Bref, ces commentaires, dont ceux d’Érasme, ne transmettent pas la connaissance, le savoir, mais « dissipent la vérité et la rompent » (p. 1067). Le recueil d’Adages d’Érasme serait plutôt « sur la maniere, non sur la matiere du dire ».
Si Hooft, homme de la Renaissance, humaniste chrétien tolérant, s’est consacré assidûment, lui aussi, parfois à travers Montaigne, à l’étude des sources classiques, philosophiques et politiques, il s’en est très vite approprié l’indispensable faculté de l’introspection, l’intelligence de ce qui se cache derrière les événements auxquels il assiste, et surtout de ce qui est susceptible de lui assurer quelque paix dans l’âme.

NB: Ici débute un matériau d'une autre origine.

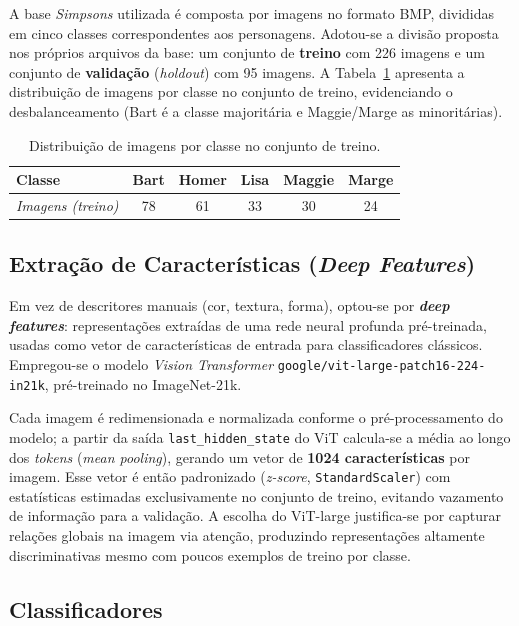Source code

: \documentclass[12pt]{article}
\begin{document}
A base \textit{Simpsons} utilizada é composta por imagens no formato BMP,
divididas em cinco classes correspondentes aos personagens. Adotou-se a divisão
proposta nos próprios arquivos da base: um conjunto de \textbf{treino} com 226
imagens e um conjunto de \textbf{validação} (\textit{holdout}) com 95 imagens.
A Tabela~\ref{tab:base} apresenta a distribuição de imagens por classe no
conjunto de treino, evidenciando o desbalanceamento (Bart é a classe majoritária
e Maggie/Marge as minoritárias).

\begin{table}[H]
\centering
\caption{Distribuição de imagens por classe no conjunto de treino.}
\label{tab:base}
\begin{tabular}{lccccc}
\toprule
Classe & Bart & Homer & Lisa & Maggie & Marge \\
\midrule
\textit{Imagens (treino)} & 78 & 61 & 33 & 30 & 24 \\
\bottomrule
\end{tabular}
\end{table}

\subsection{Extração de Características (\textit{Deep Features})}

Em vez de descritores manuais (cor, textura, forma), optou-se por
\textbf{\textit{deep features}}: representações extraídas de uma rede neural
profunda pré-treinada, usadas como vetor de características de entrada para
classificadores clássicos. Empregou-se o modelo \textit{Vision Transformer}
\texttt{google/vit-large-patch16-224-in21k}, pré-treinado no ImageNet-21k.

Cada imagem é redimensionada e normalizada conforme o pré-processamento do
modelo; a partir da saída \texttt{last\_hidden\_state} do ViT calcula-se a média
ao longo dos \textit{tokens} (\textit{mean pooling}), gerando um vetor de
\textbf{1024 características} por imagem. Esse vetor é então padronizado
(\textit{z-score}, \texttt{StandardScaler}) com estatísticas estimadas
exclusivamente no conjunto de treino, evitando vazamento de informação para a
validação. A escolha do ViT-large justifica-se por capturar relações globais na
imagem via atenção, produzindo representações altamente discriminativas mesmo com
poucos exemplos de treino por classe.

\subsection{Classificadores}
\end{document}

En effet, imprégné de la sagesse formulée avec modestie par Montaigne entre autres dans De l’experience (III, 13, p. 1073) : « De l’experience que j’ay de moy, je trouve assez dequoy me faire sage, si j’estoy bon escholier. », Hooft, à la fin de l’acte V de sa première pièce de théâtre Achille et Polyxène (écrite en 1598 à l’âge de 18 ans !), pièce qui est en quelque sorte un miroir qu’il tend au Prince, Maurice de Nassau, fait dire au chœur : « La paix est en vous-même »12. Il lui recommande de communiquer cette paix à ses sujets en ne pensant qu’à leur bien-être engendré surtout par la coexistence paisible de plusieurs religions à laquelle il pourrait contribuer en usant de modération.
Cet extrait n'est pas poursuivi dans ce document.